**Task:** The line with "## What can you build with Workflows?", the line with "- **Customer Support", and all lines between them in the material below: return these exactly, and no others.

**Input records:**
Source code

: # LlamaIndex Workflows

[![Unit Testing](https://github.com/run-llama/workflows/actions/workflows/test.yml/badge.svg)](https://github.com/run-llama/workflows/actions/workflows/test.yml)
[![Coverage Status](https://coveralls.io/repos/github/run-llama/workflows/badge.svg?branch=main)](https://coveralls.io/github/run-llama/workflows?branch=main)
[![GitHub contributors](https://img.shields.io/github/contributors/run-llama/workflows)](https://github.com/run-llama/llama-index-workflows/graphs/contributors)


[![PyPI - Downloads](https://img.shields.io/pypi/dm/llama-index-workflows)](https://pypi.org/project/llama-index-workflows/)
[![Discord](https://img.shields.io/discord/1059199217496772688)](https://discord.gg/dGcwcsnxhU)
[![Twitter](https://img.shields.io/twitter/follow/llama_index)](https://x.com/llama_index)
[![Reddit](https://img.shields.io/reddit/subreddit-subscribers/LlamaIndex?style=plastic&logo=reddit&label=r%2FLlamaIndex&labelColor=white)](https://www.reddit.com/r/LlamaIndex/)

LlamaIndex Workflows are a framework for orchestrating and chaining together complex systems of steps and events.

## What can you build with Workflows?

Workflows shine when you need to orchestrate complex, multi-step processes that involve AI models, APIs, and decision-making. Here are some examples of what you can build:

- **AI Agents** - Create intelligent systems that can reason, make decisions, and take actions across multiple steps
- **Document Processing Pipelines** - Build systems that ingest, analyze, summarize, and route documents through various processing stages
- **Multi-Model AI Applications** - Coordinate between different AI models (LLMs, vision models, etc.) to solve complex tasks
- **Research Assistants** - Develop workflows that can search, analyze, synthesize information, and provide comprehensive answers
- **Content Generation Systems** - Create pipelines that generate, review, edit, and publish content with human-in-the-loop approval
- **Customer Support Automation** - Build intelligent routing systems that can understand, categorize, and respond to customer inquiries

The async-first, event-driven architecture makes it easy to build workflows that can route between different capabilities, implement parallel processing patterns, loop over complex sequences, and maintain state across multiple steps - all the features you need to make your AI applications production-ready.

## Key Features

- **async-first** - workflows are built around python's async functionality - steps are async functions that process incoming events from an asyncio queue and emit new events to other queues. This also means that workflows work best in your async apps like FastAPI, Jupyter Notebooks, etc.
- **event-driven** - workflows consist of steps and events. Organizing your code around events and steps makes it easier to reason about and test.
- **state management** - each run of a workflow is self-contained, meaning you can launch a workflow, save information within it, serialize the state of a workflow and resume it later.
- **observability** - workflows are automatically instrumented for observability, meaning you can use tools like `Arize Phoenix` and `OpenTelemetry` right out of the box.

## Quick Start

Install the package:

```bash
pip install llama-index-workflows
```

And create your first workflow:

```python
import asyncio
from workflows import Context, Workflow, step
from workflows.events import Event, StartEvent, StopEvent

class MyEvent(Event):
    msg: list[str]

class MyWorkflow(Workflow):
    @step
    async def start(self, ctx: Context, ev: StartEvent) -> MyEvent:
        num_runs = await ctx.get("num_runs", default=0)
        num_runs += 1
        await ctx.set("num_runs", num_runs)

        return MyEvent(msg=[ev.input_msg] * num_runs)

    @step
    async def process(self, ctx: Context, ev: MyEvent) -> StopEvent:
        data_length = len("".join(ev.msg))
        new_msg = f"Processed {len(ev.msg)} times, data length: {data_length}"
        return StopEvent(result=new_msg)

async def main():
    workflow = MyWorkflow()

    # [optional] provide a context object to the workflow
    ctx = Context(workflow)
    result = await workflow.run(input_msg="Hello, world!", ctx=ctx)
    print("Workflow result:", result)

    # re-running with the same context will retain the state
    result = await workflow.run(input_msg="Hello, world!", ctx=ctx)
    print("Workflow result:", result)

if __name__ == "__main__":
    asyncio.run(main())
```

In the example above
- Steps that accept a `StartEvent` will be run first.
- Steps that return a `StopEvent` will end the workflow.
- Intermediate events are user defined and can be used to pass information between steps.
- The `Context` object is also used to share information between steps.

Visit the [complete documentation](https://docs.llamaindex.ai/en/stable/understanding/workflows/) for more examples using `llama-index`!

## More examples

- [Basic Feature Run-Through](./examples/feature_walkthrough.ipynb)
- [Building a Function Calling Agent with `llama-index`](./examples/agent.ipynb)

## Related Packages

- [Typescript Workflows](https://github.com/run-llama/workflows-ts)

**Reply to the exercise:**
## What can you build with Workflows?

Workflows shine when you need to orchestrate complex, multi-step processes that involve AI models, APIs, and decision-making. Here are some examples of what you can build:

- **AI Agents** - Create intelligent systems that can reason, make decisions, and take actions across multiple steps
- **Document Processing Pipelines** - Build systems that ingest, analyze, summarize, and route documents through various processing stages
- **Multi-Model AI Applications** - Coordinate between different AI models (LLMs, vision models, etc.) to solve complex tasks
- **Research Assistants** - Develop workflows that can search, analyze, synthesize information, and provide comprehensive answers
- **Content Generation Systems** - Create pipelines that generate, review, edit, and publish content with human-in-the-loop approval
- **Customer Support Automation** - Build intelligent routing systems that can understand, categorize, and respond to customer inquiries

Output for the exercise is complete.